### Description of the task
Each line of the listing that includes "people" should be reported.

### Exercise data

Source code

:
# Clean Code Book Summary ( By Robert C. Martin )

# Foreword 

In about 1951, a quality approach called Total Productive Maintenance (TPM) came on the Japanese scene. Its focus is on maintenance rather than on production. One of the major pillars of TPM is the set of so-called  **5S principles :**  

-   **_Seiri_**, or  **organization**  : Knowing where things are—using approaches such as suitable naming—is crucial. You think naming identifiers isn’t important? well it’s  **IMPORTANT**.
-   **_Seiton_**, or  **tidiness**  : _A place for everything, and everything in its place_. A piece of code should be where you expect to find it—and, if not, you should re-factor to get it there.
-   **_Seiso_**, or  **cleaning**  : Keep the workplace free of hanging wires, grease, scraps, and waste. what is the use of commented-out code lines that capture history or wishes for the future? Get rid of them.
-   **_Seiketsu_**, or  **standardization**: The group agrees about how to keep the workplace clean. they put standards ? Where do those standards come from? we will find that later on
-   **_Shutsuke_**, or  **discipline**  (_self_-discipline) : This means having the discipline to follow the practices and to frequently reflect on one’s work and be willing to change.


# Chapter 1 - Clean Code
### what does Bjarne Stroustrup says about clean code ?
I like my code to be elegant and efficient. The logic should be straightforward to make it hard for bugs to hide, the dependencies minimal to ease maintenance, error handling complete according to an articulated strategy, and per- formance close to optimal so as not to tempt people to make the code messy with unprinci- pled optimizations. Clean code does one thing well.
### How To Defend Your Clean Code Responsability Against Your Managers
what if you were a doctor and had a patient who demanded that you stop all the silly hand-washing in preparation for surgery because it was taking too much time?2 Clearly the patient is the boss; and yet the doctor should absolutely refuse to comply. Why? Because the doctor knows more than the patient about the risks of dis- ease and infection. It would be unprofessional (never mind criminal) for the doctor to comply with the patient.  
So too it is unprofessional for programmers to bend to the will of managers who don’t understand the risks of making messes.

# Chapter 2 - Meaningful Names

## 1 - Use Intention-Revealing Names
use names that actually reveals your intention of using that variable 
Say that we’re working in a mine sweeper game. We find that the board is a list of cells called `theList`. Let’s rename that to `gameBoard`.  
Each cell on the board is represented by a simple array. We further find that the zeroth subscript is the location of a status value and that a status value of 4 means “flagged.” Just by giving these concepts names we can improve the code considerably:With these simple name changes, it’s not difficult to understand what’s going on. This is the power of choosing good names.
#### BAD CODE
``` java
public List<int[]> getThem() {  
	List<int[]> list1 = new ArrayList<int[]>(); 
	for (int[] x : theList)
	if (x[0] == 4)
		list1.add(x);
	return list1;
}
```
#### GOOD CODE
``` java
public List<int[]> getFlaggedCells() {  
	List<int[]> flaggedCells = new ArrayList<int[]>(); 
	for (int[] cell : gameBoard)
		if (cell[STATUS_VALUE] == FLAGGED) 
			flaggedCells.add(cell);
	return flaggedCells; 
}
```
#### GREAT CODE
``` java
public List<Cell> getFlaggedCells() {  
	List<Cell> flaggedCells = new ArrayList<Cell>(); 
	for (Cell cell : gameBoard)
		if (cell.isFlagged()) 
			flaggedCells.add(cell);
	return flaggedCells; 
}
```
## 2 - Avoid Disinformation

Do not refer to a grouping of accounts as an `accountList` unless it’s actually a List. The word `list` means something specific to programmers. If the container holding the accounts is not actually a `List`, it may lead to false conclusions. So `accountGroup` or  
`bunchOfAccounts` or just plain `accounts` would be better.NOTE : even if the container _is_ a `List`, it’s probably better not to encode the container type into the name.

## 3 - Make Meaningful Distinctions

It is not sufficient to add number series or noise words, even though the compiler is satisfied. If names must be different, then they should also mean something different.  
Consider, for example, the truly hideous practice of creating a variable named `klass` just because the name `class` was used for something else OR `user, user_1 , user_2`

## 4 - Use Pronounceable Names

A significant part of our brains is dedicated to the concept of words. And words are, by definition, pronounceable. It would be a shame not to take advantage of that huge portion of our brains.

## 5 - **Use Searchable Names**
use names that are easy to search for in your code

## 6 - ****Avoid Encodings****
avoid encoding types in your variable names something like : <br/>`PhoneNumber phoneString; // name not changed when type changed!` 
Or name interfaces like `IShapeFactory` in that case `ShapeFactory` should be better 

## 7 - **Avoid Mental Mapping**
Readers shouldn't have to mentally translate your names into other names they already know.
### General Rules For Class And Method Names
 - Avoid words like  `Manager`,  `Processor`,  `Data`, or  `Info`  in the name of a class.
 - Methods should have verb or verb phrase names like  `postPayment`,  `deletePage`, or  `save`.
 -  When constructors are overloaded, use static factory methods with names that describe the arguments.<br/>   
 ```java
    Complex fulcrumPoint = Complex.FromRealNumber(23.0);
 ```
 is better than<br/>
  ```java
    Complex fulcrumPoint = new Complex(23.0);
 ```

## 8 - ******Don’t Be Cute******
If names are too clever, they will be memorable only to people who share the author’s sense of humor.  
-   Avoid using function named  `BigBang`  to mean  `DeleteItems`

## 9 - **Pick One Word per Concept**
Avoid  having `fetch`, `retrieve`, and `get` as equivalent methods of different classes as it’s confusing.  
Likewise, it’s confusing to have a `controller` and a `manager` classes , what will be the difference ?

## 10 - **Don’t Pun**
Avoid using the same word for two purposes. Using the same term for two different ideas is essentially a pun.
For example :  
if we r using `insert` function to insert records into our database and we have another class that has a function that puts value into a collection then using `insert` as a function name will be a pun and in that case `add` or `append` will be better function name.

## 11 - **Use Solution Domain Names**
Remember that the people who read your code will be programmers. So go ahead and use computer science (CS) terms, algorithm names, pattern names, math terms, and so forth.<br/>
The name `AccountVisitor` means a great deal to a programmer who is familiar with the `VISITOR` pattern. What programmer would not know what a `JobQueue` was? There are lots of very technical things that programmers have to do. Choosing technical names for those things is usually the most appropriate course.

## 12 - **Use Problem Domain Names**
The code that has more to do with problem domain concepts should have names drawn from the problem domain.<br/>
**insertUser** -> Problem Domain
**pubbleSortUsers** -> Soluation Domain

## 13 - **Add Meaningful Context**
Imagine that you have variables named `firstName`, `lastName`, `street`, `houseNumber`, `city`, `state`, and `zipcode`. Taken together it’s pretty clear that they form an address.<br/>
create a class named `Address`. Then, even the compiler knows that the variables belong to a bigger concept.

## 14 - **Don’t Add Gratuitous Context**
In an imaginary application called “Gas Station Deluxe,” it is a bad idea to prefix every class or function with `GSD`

### Output for this exercise
I like my code to be elegant and efficient. The logic should be straightforward to make it hard for bugs to hide, the dependencies minimal to ease maintenance, error handling complete according to an articulated strategy, and per- formance close to optimal so as not to tempt people to make the code messy with unprinci- pled optimizations. Clean code does one thing well.
If names are too clever, they will be memorable only to people who share the author’s sense of humor.  
Remember that the people who read your code will be programmers. So go ahead and use computer science (CS) terms, algorithm names, pattern names, math terms, and so forth.<br/>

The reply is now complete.